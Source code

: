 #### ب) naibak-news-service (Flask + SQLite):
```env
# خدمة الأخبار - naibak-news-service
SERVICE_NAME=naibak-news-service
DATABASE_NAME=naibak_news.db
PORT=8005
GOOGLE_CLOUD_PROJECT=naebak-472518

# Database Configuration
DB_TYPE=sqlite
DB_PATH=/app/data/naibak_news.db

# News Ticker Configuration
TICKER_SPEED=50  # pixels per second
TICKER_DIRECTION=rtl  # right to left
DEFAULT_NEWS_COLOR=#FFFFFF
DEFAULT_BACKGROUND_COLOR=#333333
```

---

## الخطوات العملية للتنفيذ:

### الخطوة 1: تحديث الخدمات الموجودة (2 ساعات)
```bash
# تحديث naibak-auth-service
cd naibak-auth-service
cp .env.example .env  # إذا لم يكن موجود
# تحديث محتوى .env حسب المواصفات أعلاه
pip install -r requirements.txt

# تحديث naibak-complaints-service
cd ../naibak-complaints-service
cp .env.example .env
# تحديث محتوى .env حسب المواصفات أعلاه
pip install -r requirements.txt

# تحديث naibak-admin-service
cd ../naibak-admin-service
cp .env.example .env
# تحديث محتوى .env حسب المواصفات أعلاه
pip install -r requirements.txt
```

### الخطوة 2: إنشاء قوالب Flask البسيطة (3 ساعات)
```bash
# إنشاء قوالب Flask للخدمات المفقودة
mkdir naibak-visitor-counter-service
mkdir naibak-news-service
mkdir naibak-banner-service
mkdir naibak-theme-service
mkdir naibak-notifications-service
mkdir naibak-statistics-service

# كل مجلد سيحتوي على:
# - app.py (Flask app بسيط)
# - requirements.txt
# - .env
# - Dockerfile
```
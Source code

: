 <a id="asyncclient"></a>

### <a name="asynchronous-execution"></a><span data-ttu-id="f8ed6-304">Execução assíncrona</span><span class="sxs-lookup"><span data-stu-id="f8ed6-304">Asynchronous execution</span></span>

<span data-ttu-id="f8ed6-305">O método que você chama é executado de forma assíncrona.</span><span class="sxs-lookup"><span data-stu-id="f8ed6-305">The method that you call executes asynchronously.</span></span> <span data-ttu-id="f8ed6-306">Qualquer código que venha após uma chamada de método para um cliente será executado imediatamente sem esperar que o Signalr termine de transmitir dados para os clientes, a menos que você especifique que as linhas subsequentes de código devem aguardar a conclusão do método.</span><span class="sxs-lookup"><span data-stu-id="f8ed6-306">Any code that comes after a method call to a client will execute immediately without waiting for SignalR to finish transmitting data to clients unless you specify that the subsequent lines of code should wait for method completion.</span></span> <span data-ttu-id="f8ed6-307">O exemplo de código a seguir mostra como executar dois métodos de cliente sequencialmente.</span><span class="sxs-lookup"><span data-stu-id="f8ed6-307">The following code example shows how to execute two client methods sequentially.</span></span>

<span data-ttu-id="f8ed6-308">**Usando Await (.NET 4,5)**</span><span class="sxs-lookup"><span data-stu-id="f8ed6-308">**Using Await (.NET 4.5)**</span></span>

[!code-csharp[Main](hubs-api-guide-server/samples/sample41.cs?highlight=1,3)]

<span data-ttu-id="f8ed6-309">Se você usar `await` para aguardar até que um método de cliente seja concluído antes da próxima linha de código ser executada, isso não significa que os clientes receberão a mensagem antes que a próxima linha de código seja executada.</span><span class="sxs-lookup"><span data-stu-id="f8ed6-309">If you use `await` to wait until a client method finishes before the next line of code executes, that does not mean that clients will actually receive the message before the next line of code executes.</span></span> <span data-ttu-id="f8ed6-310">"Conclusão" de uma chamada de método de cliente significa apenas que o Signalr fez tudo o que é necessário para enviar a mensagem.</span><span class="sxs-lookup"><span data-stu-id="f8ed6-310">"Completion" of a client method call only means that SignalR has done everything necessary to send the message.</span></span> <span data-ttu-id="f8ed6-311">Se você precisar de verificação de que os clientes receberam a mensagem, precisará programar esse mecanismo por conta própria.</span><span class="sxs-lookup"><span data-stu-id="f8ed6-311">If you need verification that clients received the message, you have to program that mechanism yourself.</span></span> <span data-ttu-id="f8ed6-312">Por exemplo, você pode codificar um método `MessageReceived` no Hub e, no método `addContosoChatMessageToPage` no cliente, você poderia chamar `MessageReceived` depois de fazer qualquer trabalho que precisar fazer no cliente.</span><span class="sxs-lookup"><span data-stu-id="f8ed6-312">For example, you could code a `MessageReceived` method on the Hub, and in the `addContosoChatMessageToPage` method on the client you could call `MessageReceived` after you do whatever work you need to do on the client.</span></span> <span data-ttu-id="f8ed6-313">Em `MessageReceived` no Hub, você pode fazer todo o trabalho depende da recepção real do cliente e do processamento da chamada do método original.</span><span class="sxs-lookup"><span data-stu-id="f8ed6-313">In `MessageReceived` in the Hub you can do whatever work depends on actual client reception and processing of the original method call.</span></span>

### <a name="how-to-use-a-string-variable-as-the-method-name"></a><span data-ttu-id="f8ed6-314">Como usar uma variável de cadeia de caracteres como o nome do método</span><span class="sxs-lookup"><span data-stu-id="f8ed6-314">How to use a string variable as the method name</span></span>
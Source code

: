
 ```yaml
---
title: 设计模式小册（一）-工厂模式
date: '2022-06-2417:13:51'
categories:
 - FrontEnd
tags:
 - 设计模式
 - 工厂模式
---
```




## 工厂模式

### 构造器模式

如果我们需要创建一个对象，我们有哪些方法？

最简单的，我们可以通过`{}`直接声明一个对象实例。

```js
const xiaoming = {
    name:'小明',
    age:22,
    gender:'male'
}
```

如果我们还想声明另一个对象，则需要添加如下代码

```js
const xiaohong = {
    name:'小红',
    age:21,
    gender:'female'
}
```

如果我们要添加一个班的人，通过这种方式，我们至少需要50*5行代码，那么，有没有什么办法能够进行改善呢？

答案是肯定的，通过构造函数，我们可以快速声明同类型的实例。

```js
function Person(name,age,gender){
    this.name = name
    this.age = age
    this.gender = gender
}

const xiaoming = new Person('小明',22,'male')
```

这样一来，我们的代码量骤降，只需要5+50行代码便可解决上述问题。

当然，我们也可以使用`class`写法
◆ ◆ ◆
● TASK DIRECTIONS:
Line by line, retype the whole listing exactly.

● WRITTEN RESPONSE:
Source code

: #### ب) naibak-news-service (Flask + SQLite):
```env
# خدمة الأخبار - naibak-news-service
SERVICE_NAME=naibak-news-service
DATABASE_NAME=naibak_news.db
PORT=8005
GOOGLE_CLOUD_PROJECT=naebak-472518

# Database Configuration
DB_TYPE=sqlite
DB_PATH=/app/data/naibak_news.db

# News Ticker Configuration
TICKER_SPEED=50  # pixels per second
TICKER_DIRECTION=rtl  # right to left
DEFAULT_NEWS_COLOR=#FFFFFF
DEFAULT_BACKGROUND_COLOR=#333333
```

---

## الخطوات العملية للتنفيذ:

### الخطوة 1: تحديث الخدمات الموجودة (2 ساعات)
```bash
# تحديث naibak-auth-service
cd naibak-auth-service
cp .env.example .env  # إذا لم يكن موجود
# تحديث محتوى .env حسب المواصفات أعلاه
pip install -r requirements.txt

# تحديث naibak-complaints-service
cd ../naibak-complaints-service
cp .env.example .env
# تحديث محتوى .env حسب المواصفات أعلاه
pip install -r requirements.txt

# تحديث naibak-admin-service
cd ../naibak-admin-service
cp .env.example .env
# تحديث محتوى .env حسب المواصفات أعلاه
pip install -r requirements.txt
```

### الخطوة 2: إنشاء قوالب Flask البسيطة (3 ساعات)
```bash
# إنشاء قوالب Flask للخدمات المفقودة
mkdir naibak-visitor-counter-service
mkdir naibak-news-service
mkdir naibak-banner-service
mkdir naibak-theme-service
mkdir naibak-notifications-service
mkdir naibak-statistics-service

# كل مجلد سيحتوي على:
# - app.py (Flask app بسيط)
# - requirements.txt
# - .env
# - Dockerfile
```
Source code

: <a id="asyncclient"></a>

### <a name="asynchronous-execution"></a><span data-ttu-id="f8ed6-304">Execução assíncrona</span><span class="sxs-lookup"><span data-stu-id="f8ed6-304">Asynchronous execution</span></span>

<span data-ttu-id="f8ed6-305">O método que você chama é executado de forma assíncrona.</span><span class="sxs-lookup"><span data-stu-id="f8ed6-305">The method that you call executes asynchronously.</span></span> <span data-ttu-id="f8ed6-306">Qualquer código que venha após uma chamada de método para um cliente será executado imediatamente sem esperar que o Signalr termine de transmitir dados para os clientes, a menos que você especifique que as linhas subsequentes de código devem aguardar a conclusão do método.</span><span class="sxs-lookup"><span data-stu-id="f8ed6-306">Any code that comes after a method call to a client will execute immediately without waiting for SignalR to finish transmitting data to clients unless you specify that the subsequent lines of code should wait for method completion.</span></span> <span data-ttu-id="f8ed6-307">O exemplo de código a seguir mostra como executar dois métodos de cliente sequencialmente.</span><span class="sxs-lookup"><span data-stu-id="f8ed6-307">The following code example shows how to execute two client methods sequentially.</span></span>

<span data-ttu-id="f8ed6-308">**Usando Await (.NET 4,5)**</span><span class="sxs-lookup"><span data-stu-id="f8ed6-308">**Using Await (.NET 4.5)**</span></span>

[!code-csharp[Main](hubs-api-guide-server/samples/sample41.cs?highlight=1,3)]

<span data-ttu-id="f8ed6-309">Se você usar `await` para aguardar até que um método de cliente seja concluído antes da próxima linha de código ser executada, isso não significa que os clientes receberão a mensagem antes que a próxima linha de código seja executada.</span><span class="sxs-lookup"><span data-stu-id="f8ed6-309">If you use `await` to wait until a client method finishes before the next line of code executes, that does not mean that clients will actually receive the message before the next line of code executes.</span></span> <span data-ttu-id="f8ed6-310">"Conclusão" de uma chamada de método de cliente significa apenas que o Signalr fez tudo o que é necessário para enviar a mensagem.</span><span class="sxs-lookup"><span data-stu-id="f8ed6-310">"Completion" of a client method call only means that SignalR has done everything necessary to send the message.</span></span> <span data-ttu-id="f8ed6-311">Se você precisar de verificação de que os clientes receberam a mensagem, precisará programar esse mecanismo por conta própria.</span><span class="sxs-lookup"><span data-stu-id="f8ed6-311">If you need verification that clients received the message, you have to program that mechanism yourself.</span></span> <span data-ttu-id="f8ed6-312">Por exemplo, você pode codificar um método `MessageReceived` no Hub e, no método `addContosoChatMessageToPage` no cliente, você poderia chamar `MessageReceived` depois de fazer qualquer trabalho que precisar fazer no cliente.</span><span class="sxs-lookup"><span data-stu-id="f8ed6-312">For example, you could code a `MessageReceived` method on the Hub, and in the `addContosoChatMessageToPage` method on the client you could call `MessageReceived` after you do whatever work you need to do on the client.</span></span> <span data-ttu-id="f8ed6-313">Em `MessageReceived` no Hub, você pode fazer todo o trabalho depende da recepção real do cliente e do processamento da chamada do método original.</span><span class="sxs-lookup"><span data-stu-id="f8ed6-313">In `MessageReceived` in the Hub you can do whatever work depends on actual client reception and processing of the original method call.</span></span>

### <a name="how-to-use-a-string-variable-as-the-method-name"></a><span data-ttu-id="f8ed6-314">Como usar uma variável de cadeia de caracteres como o nome do método</span><span class="sxs-lookup"><span data-stu-id="f8ed6-314">How to use a string variable as the method name</span></span>
Source code

:
 ```yaml
---
title: 设计模式小册（一）-工厂模式
date: '2022-06-2417:13:51'
categories:
 - FrontEnd
tags:
 - 设计模式
 - 工厂模式
---
```




## 工厂模式

### 构造器模式

如果我们需要创建一个对象，我们有哪些方法？

最简单的，我们可以通过`{}`直接声明一个对象实例。

```js
const xiaoming = {
    name:'小明',
    age:22,
    gender:'male'
}
```

如果我们还想声明另一个对象，则需要添加如下代码

```js
const xiaohong = {
    name:'小红',
    age:21,
    gender:'female'
}
```

如果我们要添加一个班的人，通过这种方式，我们至少需要50*5行代码，那么，有没有什么办法能够进行改善呢？

答案是肯定的，通过构造函数，我们可以快速声明同类型的实例。

```js
function Person(name,age,gender){
    this.name = name
    this.age = age
    this.gender = gender
}

const xiaoming = new Person('小明',22,'male')
```

这样一来，我们的代码量骤降，只需要5+50行代码便可解决上述问题。

当然，我们也可以使用`class`写法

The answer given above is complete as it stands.